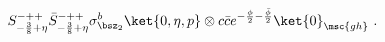 \begin{equation}
S^{-++}_{-\frac{3}{8}+\eta}\bar{S}^{-++}_{-\frac{3}{8}+\eta}
\sigma_{\bsz_2}^b\ket{0,\eta,p}\otimes 
c\bar{c}e^{-\frac{\phi}{2}-\frac{\bar{\phi}}{2}}\ket{0}_{\msc{gh}}~. 
\label{twisted BPS}
\end{equation}

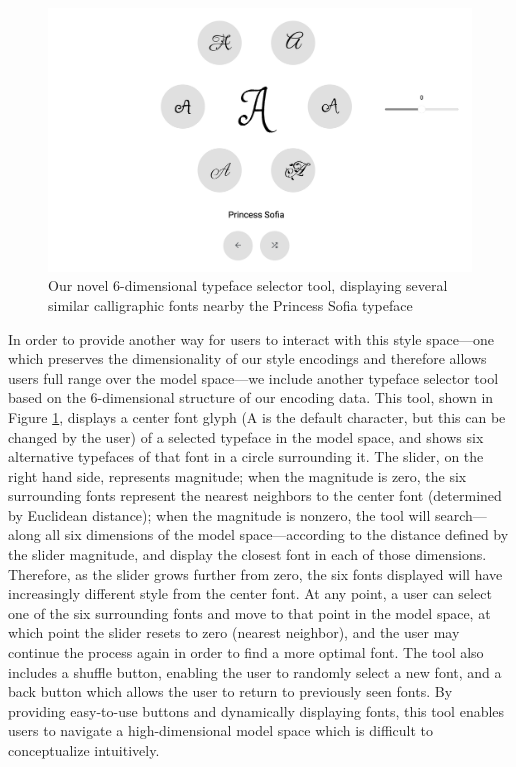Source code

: \begin{figure}[H]
    \centering
    \includegraphics[width=\textwidth]{images/selector-tool.png}
    \caption{Our novel 6-dimensional typeface selector tool, displaying several similar calligraphic fonts nearby the Princess Sofia typeface}
    \label{fig:selector-tool}
\end{figure}

In order to provide another way for users to interact with this style space—one which preserves the dimensionality of our style encodings and therefore allows users full range over the model space—we include another typeface selector tool based on the 6-dimensional structure of our encoding data. This tool, shown in Figure \ref{fig:selector-tool}, displays a center font glyph (A is the default character, but this can be changed by the user) of a selected typeface in the model space, and shows six alternative typefaces of that font in a circle surrounding it. The slider, on the right hand side, represents magnitude; when the magnitude is zero, the six surrounding fonts represent the nearest neighbors to the center font (determined by Euclidean distance); when the magnitude is nonzero, the tool will search—along all six dimensions of the model space—according to the distance defined by the slider magnitude, and display the closest font in each of those dimensions. Therefore, as the slider grows further from zero, the six fonts displayed will have increasingly different style from the center font. At any point, a user can select one of the six surrounding fonts and move to that point in the model space, at which point the slider resets to zero (nearest neighbor), and the user may continue the process again in order to find a more optimal font. The tool also includes a shuffle button, enabling the user to randomly select a new font, and a back button which allows the user to return to previously seen fonts. By providing easy-to-use buttons and dynamically displaying fonts, this tool enables users to navigate a high-dimensional model space which is difficult to conceptualize intuitively.

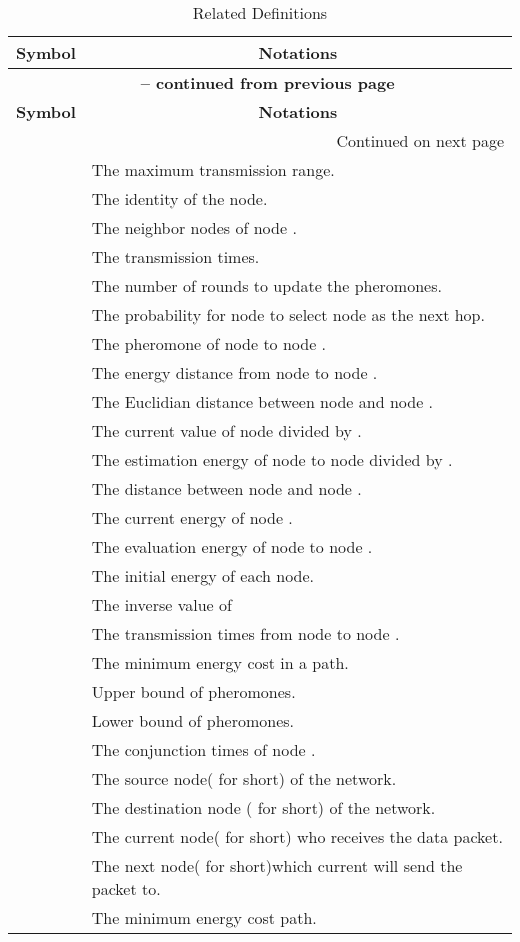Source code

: \documentclass{elsarticle}
\begin{document}
\begin{center}
\begin{longtable}{|c|p{6cm}|}
\caption{Related Definitions} \label{tab:definitions} \\\hline
\multicolumn{1}{|c|}{\textbf{Symbol}} & \multicolumn{1}{c|}{\textbf{Notations}} \\
\hline \endfirsthead \multicolumn{2}{c}{{\bfseries \tablename\ \thetable{} -- continued from previous page}} \\
\hline \multicolumn{1}{|c|}{\textbf{Symbol}} &\multicolumn{1}{c|}{\textbf{Notations}} \\
\hline \endhead \hline \multicolumn{2}{|r|}{{Continued on next page}} \\
\hline\endfoot \hline \hline\endlastfoot
 & The maximum transmission range. \\
 & The identity of the node. \\
 & The neighbor nodes of node . \\
 & The transmission times. \\
 & The number of rounds to update the pheromones. \\
 & The probability for node  to select node  as the next hop.\\
 & The pheromone of node  to node .\\
 & The energy distance from node  to node .\\
 & The Euclidian distance between node  and node . \\
 & The current value of node  divided by . \\
 & The estimation energy of node  to node  divided by  . \\
 & The distance between node  and node . \\
 & The current energy of node .\\
 & The evaluation energy of node  to node .\\
 & The initial energy of each node. \\
 & The inverse value of  \\
 & The transmission times from node  to node . \\

 & The minimum energy cost in a path. \\
 & Upper bound of pheromones. \\
 & Lower bound of pheromones. \\
 & The conjunction times of node . \\
 & The source node( for short) of the network. \\
 & The destination node ( for short) of the network. \\
 & The current node( for short) who receives the data packet. \\
 & The next node( for short)which current will send the packet to.\\
 & The minimum energy cost path. \\
\end{longtable}
\end{center}
\end{document}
-------
[WHAT IS REQUIRED]: Word-for-word repeat, images excluded: return all the data.

[ANSWER FOR THIS EXERCISE]:
 \begin{equation}
S^{-++}_{-\frac{3}{8}+\eta}\bar{S}^{-++}_{-\frac{3}{8}+\eta}
\sigma_{\bsz_2}^b\ket{0,\eta,p}\otimes 
c\bar{c}e^{-\frac{\phi}{2}-\frac{\bar{\phi}}{2}}\ket{0}_{\msc{gh}}~. 
\label{twisted BPS}
\end{equation}

Source code

: \begin{figure}[H]
    \centering
    \includegraphics[width=\textwidth]{images/selector-tool.png}
    \caption{Our novel 6-dimensional typeface selector tool, displaying several similar calligraphic fonts nearby the Princess Sofia typeface}
    \label{fig:selector-tool}
\end{figure}

In order to provide another way for users to interact with this style space—one which preserves the dimensionality of our style encodings and therefore allows users full range over the model space—we include another typeface selector tool based on the 6-dimensional structure of our encoding data. This tool, shown in Figure \ref{fig:selector-tool}, displays a center font glyph (A is the default character, but this can be changed by the user) of a selected typeface in the model space, and shows six alternative typefaces of that font in a circle surrounding it. The slider, on the right hand side, represents magnitude; when the magnitude is zero, the six surrounding fonts represent the nearest neighbors to the center font (determined by Euclidean distance); when the magnitude is nonzero, the tool will search—along all six dimensions of the model space—according to the distance defined by the slider magnitude, and display the closest font in each of those dimensions. Therefore, as the slider grows further from zero, the six fonts displayed will have increasingly different style from the center font. At any point, a user can select one of the six surrounding fonts and move to that point in the model space, at which point the slider resets to zero (nearest neighbor), and the user may continue the process again in order to find a more optimal font. The tool also includes a shuffle button, enabling the user to randomly select a new font, and a back button which allows the user to return to previously seen fonts. By providing easy-to-use buttons and dynamically displaying fonts, this tool enables users to navigate a high-dimensional model space which is difficult to conceptualize intuitively.

Source code

: \documentclass{elsarticle}
\begin{document}
\begin{center}
\begin{longtable}{|c|p{6cm}|}
\caption{Related Definitions} \label{tab:definitions} \\\hline
\multicolumn{1}{|c|}{\textbf{Symbol}} & \multicolumn{1}{c|}{\textbf{Notations}} \\
\hline \endfirsthead \multicolumn{2}{c}{{\bfseries \tablename\ \thetable{} -- continued from previous page}} \\
\hline \multicolumn{1}{|c|}{\textbf{Symbol}} &\multicolumn{1}{c|}{\textbf{Notations}} \\
\hline \endhead \hline \multicolumn{2}{|r|}{{Continued on next page}} \\
\hline\endfoot \hline \hline\endlastfoot
 & The maximum transmission range. \\
 & The identity of the node. \\
 & The neighbor nodes of node . \\
 & The transmission times. \\
 & The number of rounds to update the pheromones. \\
 & The probability for node  to select node  as the next hop.\\
 & The pheromone of node  to node .\\
 & The energy distance from node  to node .\\
 & The Euclidian distance between node  and node . \\
 & The current value of node  divided by . \\
 & The estimation energy of node  to node  divided by  . \\
 & The distance between node  and node . \\
 & The current energy of node .\\
 & The evaluation energy of node  to node .\\
 & The initial energy of each node. \\
 & The inverse value of  \\
 & The transmission times from node  to node . \\

 & The minimum energy cost in a path. \\
 & Upper bound of pheromones. \\
 & Lower bound of pheromones. \\
 & The conjunction times of node . \\
 & The source node( for short) of the network. \\
 & The destination node ( for short) of the network. \\
 & The current node( for short) who receives the data packet. \\
 & The next node( for short)which current will send the packet to.\\
 & The minimum energy cost path. \\
\end{longtable}
\end{center}
\end{document}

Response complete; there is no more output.